Exercise details: Transcribe each record exactly; skip any picture.

Records from a collection:
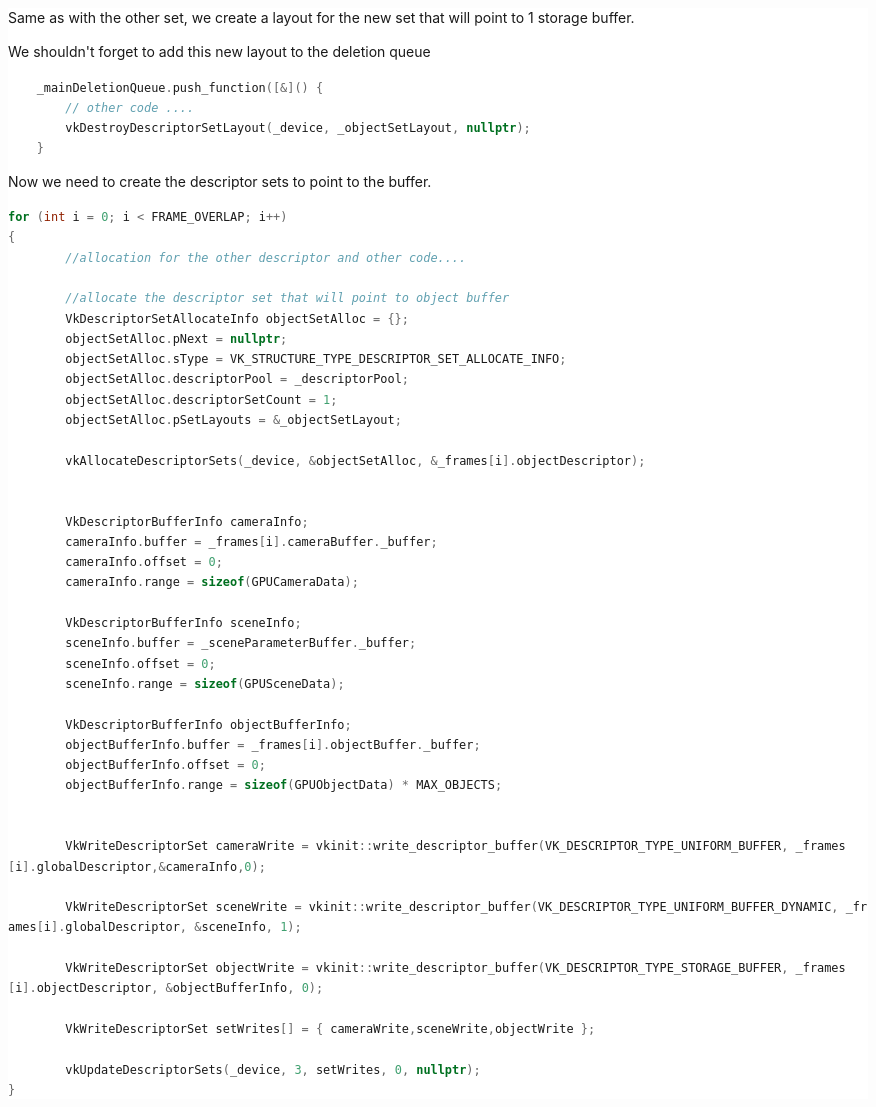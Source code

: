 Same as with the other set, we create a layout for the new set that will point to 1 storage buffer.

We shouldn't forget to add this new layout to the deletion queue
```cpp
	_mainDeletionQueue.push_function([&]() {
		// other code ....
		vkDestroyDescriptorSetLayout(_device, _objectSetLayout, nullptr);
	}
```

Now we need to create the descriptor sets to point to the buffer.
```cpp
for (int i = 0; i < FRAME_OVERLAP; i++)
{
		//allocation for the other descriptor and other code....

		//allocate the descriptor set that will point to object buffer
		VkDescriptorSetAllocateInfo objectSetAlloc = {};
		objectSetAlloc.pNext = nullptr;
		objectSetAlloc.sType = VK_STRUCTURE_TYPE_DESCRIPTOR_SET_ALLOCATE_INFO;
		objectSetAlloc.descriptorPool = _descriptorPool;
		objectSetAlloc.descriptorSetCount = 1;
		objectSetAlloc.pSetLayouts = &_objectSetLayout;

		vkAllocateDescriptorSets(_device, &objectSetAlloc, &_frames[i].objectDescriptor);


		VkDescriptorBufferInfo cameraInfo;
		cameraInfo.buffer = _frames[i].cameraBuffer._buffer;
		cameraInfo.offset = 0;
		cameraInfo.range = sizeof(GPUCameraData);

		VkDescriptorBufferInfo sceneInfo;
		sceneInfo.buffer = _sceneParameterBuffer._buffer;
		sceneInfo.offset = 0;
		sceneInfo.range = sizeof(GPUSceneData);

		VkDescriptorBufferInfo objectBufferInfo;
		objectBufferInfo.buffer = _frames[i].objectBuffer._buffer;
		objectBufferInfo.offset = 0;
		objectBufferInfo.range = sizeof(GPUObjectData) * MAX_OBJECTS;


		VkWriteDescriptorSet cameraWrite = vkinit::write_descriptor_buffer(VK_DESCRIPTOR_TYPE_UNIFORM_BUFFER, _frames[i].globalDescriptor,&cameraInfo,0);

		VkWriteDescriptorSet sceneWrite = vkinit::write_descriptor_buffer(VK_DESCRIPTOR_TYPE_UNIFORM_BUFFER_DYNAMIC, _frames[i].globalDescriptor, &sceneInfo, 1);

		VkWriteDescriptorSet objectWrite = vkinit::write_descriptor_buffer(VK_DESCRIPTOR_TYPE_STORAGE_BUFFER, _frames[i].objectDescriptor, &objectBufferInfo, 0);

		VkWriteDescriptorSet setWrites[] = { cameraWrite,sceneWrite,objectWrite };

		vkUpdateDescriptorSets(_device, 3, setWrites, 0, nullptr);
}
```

Output of the task:
Source code

: Same as with the other set, we create a layout for the new set that will point to 1 storage buffer.

We shouldn't forget to add this new layout to the deletion queue
```cpp
	_mainDeletionQueue.push_function([&]() {
		// other code ....
		vkDestroyDescriptorSetLayout(_device, _objectSetLayout, nullptr);
	}
```

Now we need to create the descriptor sets to point to the buffer.
```cpp
for (int i = 0; i < FRAME_OVERLAP; i++)
{
		//allocation for the other descriptor and other code....

		//allocate the descriptor set that will point to object buffer
		VkDescriptorSetAllocateInfo objectSetAlloc = {};
		objectSetAlloc.pNext = nullptr;
		objectSetAlloc.sType = VK_STRUCTURE_TYPE_DESCRIPTOR_SET_ALLOCATE_INFO;
		objectSetAlloc.descriptorPool = _descriptorPool;
		objectSetAlloc.descriptorSetCount = 1;
		objectSetAlloc.pSetLayouts = &_objectSetLayout;

		vkAllocateDescriptorSets(_device, &objectSetAlloc, &_frames[i].objectDescriptor);


		VkDescriptorBufferInfo cameraInfo;
		cameraInfo.buffer = _frames[i].cameraBuffer._buffer;
		cameraInfo.offset = 0;
		cameraInfo.range = sizeof(GPUCameraData);

		VkDescriptorBufferInfo sceneInfo;
		sceneInfo.buffer = _sceneParameterBuffer._buffer;
		sceneInfo.offset = 0;
		sceneInfo.range = sizeof(GPUSceneData);

		VkDescriptorBufferInfo objectBufferInfo;
		objectBufferInfo.buffer = _frames[i].objectBuffer._buffer;
		objectBufferInfo.offset = 0;
		objectBufferInfo.range = sizeof(GPUObjectData) * MAX_OBJECTS;


		VkWriteDescriptorSet cameraWrite = vkinit::write_descriptor_buffer(VK_DESCRIPTOR_TYPE_UNIFORM_BUFFER, _frames[i].globalDescriptor,&cameraInfo,0);

		VkWriteDescriptorSet sceneWrite = vkinit::write_descriptor_buffer(VK_DESCRIPTOR_TYPE_UNIFORM_BUFFER_DYNAMIC, _frames[i].globalDescriptor, &sceneInfo, 1);

		VkWriteDescriptorSet objectWrite = vkinit::write_descriptor_buffer(VK_DESCRIPTOR_TYPE_STORAGE_BUFFER, _frames[i].objectDescriptor, &objectBufferInfo, 0);

		VkWriteDescriptorSet setWrites[] = { cameraWrite,sceneWrite,objectWrite };

		vkUpdateDescriptorSets(_device, 3, setWrites, 0, nullptr);
}
```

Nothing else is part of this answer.